Alaska’s Poor Reading Scores Reflect Flawed Teaching Methods
According to the 2022 National Assessment of Educational Progress (NAEP) released in October, only one in four of Alaska’s fourth-graders are reading as well as they should.
While it’s tempting to blame this failure on the pandemic, it isn’t a new problem. Alaska ranked 49th in the nation in fourth-grade reading this year, and the state has ranked in the bottom five nationally since 2003. Parents should be grateful that Alaska’s schools opened quickly after the pandemic – with three-quarters of schools returning to in-person learning by June 2021 and the rest in hybrid learning – or the damage might have been even worse. Since 2019, the average U.S. student lost about four months of learning in fourth-grade reading, while Alaska didn’t slip much.
But that’s cold comfort when three in four Alaskan fourth-graders don’t know how to read.
The root cause of this low performance? It goes back to teaching methods that train kids to use hints, not words themselves – and the problems with this approach became even more apparent during the pandemic. Unlike Florida and Mississippi, states that weathered pandemic disruptions well, most Alaskan students were simply not being taught the right way, a problem that compounded itself in the online and hybrid learning environment of the pandemic.

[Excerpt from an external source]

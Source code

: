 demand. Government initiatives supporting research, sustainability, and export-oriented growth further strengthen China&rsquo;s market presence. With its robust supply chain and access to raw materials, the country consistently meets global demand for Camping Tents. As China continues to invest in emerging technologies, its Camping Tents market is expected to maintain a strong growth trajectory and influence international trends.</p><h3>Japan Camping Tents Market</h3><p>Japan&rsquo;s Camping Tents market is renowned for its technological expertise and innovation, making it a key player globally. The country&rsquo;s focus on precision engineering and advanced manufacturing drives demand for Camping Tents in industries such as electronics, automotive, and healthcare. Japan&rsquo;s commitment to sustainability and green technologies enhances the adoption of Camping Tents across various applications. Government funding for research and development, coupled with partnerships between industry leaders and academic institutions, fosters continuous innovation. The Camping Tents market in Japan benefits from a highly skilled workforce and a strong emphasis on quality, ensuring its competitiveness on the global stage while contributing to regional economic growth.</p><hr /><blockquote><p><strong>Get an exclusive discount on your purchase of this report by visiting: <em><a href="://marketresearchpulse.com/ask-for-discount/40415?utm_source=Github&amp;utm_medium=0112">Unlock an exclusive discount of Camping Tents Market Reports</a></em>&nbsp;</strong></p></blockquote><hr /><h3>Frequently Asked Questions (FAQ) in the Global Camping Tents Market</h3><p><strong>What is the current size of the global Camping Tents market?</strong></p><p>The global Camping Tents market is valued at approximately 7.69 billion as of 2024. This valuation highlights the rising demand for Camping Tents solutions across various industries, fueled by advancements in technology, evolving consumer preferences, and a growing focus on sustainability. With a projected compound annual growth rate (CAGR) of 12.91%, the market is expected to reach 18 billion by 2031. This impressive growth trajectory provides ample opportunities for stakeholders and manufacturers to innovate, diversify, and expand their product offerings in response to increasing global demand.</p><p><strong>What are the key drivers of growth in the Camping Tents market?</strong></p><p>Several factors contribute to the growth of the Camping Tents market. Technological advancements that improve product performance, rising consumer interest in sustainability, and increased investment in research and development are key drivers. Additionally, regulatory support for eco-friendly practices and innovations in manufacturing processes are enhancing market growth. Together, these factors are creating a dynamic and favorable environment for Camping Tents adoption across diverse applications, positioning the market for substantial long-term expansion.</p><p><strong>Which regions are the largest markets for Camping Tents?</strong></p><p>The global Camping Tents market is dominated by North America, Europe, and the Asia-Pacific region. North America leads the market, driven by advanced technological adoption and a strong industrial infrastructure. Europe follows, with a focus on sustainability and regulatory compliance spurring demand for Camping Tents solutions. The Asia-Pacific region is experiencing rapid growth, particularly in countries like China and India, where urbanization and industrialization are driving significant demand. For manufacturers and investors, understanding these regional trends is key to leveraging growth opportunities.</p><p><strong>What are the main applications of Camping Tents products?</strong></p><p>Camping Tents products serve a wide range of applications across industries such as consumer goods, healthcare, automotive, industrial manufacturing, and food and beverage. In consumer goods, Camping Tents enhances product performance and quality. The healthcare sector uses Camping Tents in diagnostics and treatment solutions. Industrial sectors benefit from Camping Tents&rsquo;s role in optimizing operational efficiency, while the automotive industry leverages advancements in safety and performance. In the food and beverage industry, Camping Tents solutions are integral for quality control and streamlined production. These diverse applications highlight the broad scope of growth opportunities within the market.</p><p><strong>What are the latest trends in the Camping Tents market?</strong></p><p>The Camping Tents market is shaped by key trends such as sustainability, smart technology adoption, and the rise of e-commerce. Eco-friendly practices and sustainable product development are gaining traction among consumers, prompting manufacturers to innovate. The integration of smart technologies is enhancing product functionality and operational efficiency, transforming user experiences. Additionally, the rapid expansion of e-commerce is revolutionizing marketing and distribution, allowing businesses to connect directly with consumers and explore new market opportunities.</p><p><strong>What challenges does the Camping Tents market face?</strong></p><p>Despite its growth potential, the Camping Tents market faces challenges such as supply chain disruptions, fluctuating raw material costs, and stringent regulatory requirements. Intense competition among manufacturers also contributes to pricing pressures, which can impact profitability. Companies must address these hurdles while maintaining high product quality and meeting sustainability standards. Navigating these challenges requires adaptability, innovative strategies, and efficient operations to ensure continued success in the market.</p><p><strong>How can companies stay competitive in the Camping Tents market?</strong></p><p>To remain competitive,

Teachers cannot assume that students will catch up after third grade, either. Studies have shown that students who are unable to read by third grade are likely to remain poor readers for the rest of their lives. Poor reading comprehension early on has a snowball effect by fourth grade, when students are expected to read in order to learn material in mathematics, science, and other subjects. Such students are four times more likely to fail to graduate high school on time, and those who enter the criminal justice system join the 7 out of 10 prison inmates who are functionally illiterate.
The whole language and balanced literacy approaches to reading, which began to take hold in schools in the 1980s, assume that if children are exposed to enough books, they’ll learn how to read. These curriculums teach kids to use pictures and context from the rest of the sentence, or simply skip words they don’t know. The sounds that letters make are treated as one cue out of many that could tell the child what the word or sentence means.

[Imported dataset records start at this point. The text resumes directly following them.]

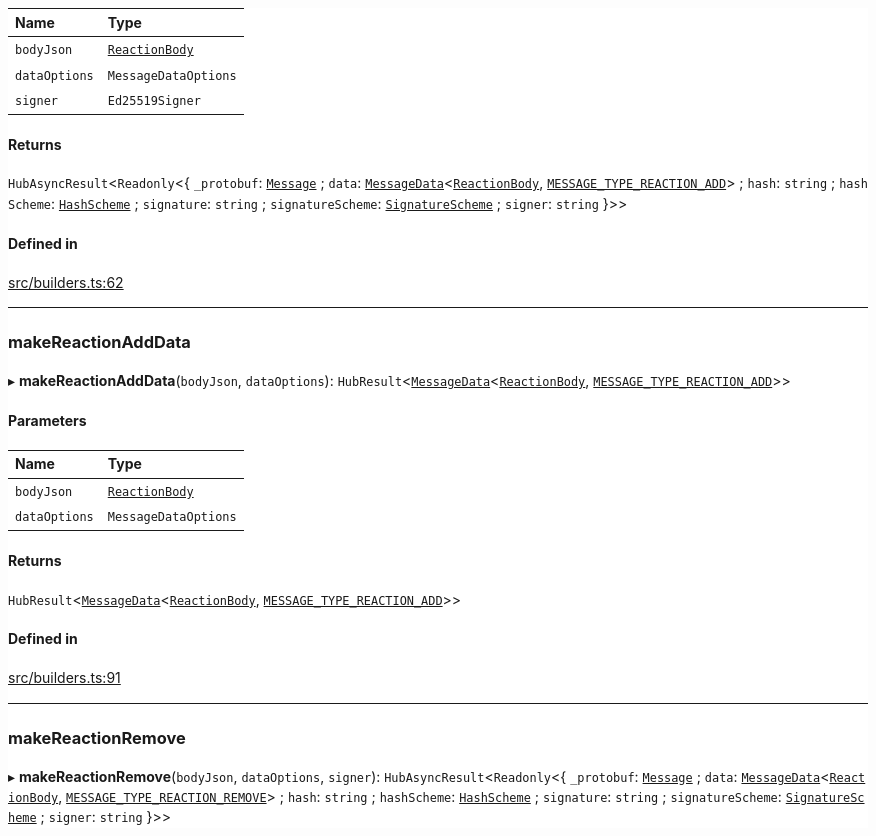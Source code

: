 | Name | Type |
| :------ | :------ |
| `bodyJson` | [`ReactionBody`](modules/types.md#reactionbody) |
| `dataOptions` | `MessageDataOptions` |
| `signer` | `Ed25519Signer` |

#### Returns

`HubAsyncResult`<`Readonly`<{ `_protobuf`: [`Message`](modules/protobufs.md#message) ; `data`: [`MessageData`](modules/types.md#messagedata)<[`ReactionBody`](modules/types.md#reactionbody), [`MESSAGE_TYPE_REACTION_ADD`](enums/protobufs.MessageType.md#message_type_reaction_add)\> ; `hash`: `string` ; `hashScheme`: [`HashScheme`](enums/protobufs.HashScheme.md) ; `signature`: `string` ; `signatureScheme`: [`SignatureScheme`](enums/protobufs.SignatureScheme.md) ; `signer`: `string`  }\>\>

#### Defined in

[src/builders.ts:62](https://github.com/farcasterxyz/hubble/blob/57fee6a/packages/js/src/builders.ts#L62)

___

### makeReactionAddData

▸ **makeReactionAddData**(`bodyJson`, `dataOptions`): `HubResult`<[`MessageData`](modules/types.md#messagedata)<[`ReactionBody`](modules/types.md#reactionbody), [`MESSAGE_TYPE_REACTION_ADD`](enums/protobufs.MessageType.md#message_type_reaction_add)\>\>

#### Parameters

| Name | Type |
| :------ | :------ |
| `bodyJson` | [`ReactionBody`](modules/types.md#reactionbody) |
| `dataOptions` | `MessageDataOptions` |

#### Returns

`HubResult`<[`MessageData`](modules/types.md#messagedata)<[`ReactionBody`](modules/types.md#reactionbody), [`MESSAGE_TYPE_REACTION_ADD`](enums/protobufs.MessageType.md#message_type_reaction_add)\>\>

#### Defined in

[src/builders.ts:91](https://github.com/farcasterxyz/hubble/blob/57fee6a/packages/js/src/builders.ts#L91)

___

### makeReactionRemove

▸ **makeReactionRemove**(`bodyJson`, `dataOptions`, `signer`): `HubAsyncResult`<`Readonly`<{ `_protobuf`: [`Message`](modules/protobufs.md#message) ; `data`: [`MessageData`](modules/types.md#messagedata)<[`ReactionBody`](modules/types.md#reactionbody), [`MESSAGE_TYPE_REACTION_REMOVE`](enums/protobufs.MessageType.md#message_type_reaction_remove)\> ; `hash`: `string` ; `hashScheme`: [`HashScheme`](enums/protobufs.HashScheme.md) ; `signature`: `string` ; `signatureScheme`: [`SignatureScheme`](enums/protobufs.SignatureScheme.md) ; `signer`: `string`  }\>\>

This approach is deeply embedded in curriculums used nationwide and in Alaska. A federally funded study of Reading Recovery, a curriculum used in one Alaskan school district, showed that students receiving the program scored lower on state assessments than students not using it. Almost 20 Alaskan districts adopted curriculums, like Houghton-Mifflin Harcourt’s Journeys, that offer evidence-based phonics, but only as part of a broad and “overwhelming“ menu that allows teachers to pick and choose what they teach.
Though its effectiveness has been well-documented, teaching kids to understand the relationship between sounds and letters, and to use it to sound out words, remains remarkably rare. Many educators aren’t given explicit instruction in using science-based reading methods during their time in college, which makes it all the more important that teachers be trained when they enter schools. The research community has known for a while that teaching kids bad reading methods doesn’t produce skilled readers, but the findings haven’t made their way into most teachers’ colleges or classrooms.
The economy lags when its workers cannot read well, and the price paid by individuals and families is incalculable. Reading is too important to leave to chance. Thankfully, Alaska has taken steps this year to fix this sorry state of affairs.
In June, Governor Mike Dunleavy signed the Alaska Reads Act, establishing several programs modeled after successes in Mississippi and Florida. The Alaska Department of Education and Early Development will screen statewide for reading problems in early grades, provide intensive intervention for struggling students, support the lowest-performing schools in the state, and train teachers in the science of reading. The department will be offering professional development opportunities for teachers as well as providing evidence-based curriculum materials to make the transition easier – particularly important given that curricula in many districts do not meet the department’s expectations.
Carefully and deliberately implementing the standards of the Alaska Reads Act will ensure that teachers are using science-based methods to teach reading and build a solid foundation of literacy in Alaska.